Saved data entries
━━━━━━━━━━

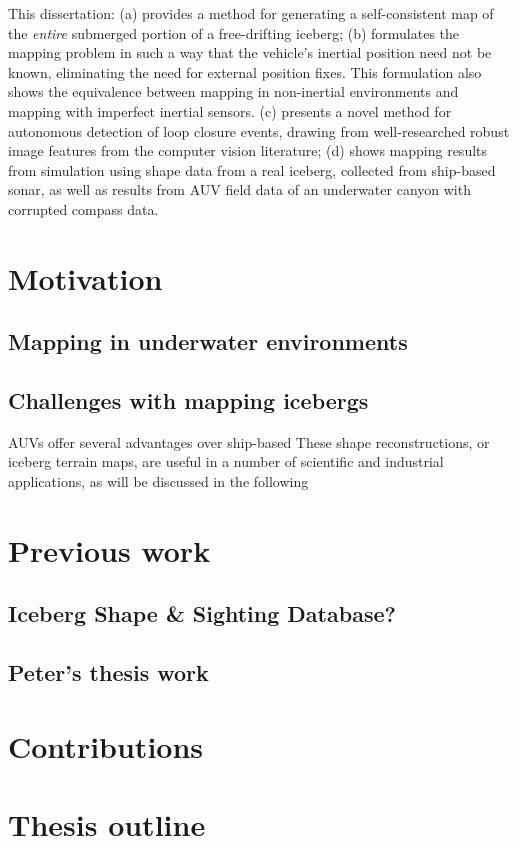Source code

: This dissertation: (a) provides a method for generating a self-consistent map of the \emph{entire} submerged portion of a free-drifting iceberg; (b) formulates the mapping problem in such a way that the vehicle's inertial position need not be known, eliminating the need for external position fixes. This formulation also shows the equivalence between mapping in non-inertial environments and mapping with imperfect inertial sensors. (c) presents a novel method for autonomous detection of loop closure events, drawing from well-researched robust image features from the computer vision literature; (d) shows mapping results from simulation using shape data from a real iceberg, collected from ship-based sonar, as well as results from AUV field data of an underwater canyon with corrupted compass data. 



\section{Motivation}

\subsection{Mapping in underwater environments}
\subsection{Challenges with mapping icebergs}

AUVs offer several advantages over ship-based These shape reconstructions, or iceberg terrain maps, are useful in a number of scientific and industrial applications, as will be discussed in the following 

\section{Previous work}


\subsection{Iceberg Shape \& Sighting Database?}
\subsection{Peter's thesis work}


\section{Contributions}

\section{Thesis outline}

━━━━━━━━━━

● Exercise
Repeat each entry precisely as it appears. Leave the pictures out.

● Task answer
Source code

: This dissertation: (a) provides a method for generating a self-consistent map of the \emph{entire} submerged portion of a free-drifting iceberg; (b) formulates the mapping problem in such a way that the vehicle's inertial position need not be known, eliminating the need for external position fixes. This formulation also shows the equivalence between mapping in non-inertial environments and mapping with imperfect inertial sensors. (c) presents a novel method for autonomous detection of loop closure events, drawing from well-researched robust image features from the computer vision literature; (d) shows mapping results from simulation using shape data from a real iceberg, collected from ship-based sonar, as well as results from AUV field data of an underwater canyon with corrupted compass data. 



\section{Motivation}

\subsection{Mapping in underwater environments}
\subsection{Challenges with mapping icebergs}

AUVs offer several advantages over ship-based These shape reconstructions, or iceberg terrain maps, are useful in a number of scientific and industrial applications, as will be discussed in the following 

\section{Previous work}


\subsection{Iceberg Shape \& Sighting Database?}
\subsection{Peter's thesis work}


\section{Contributions}

\section{Thesis outline}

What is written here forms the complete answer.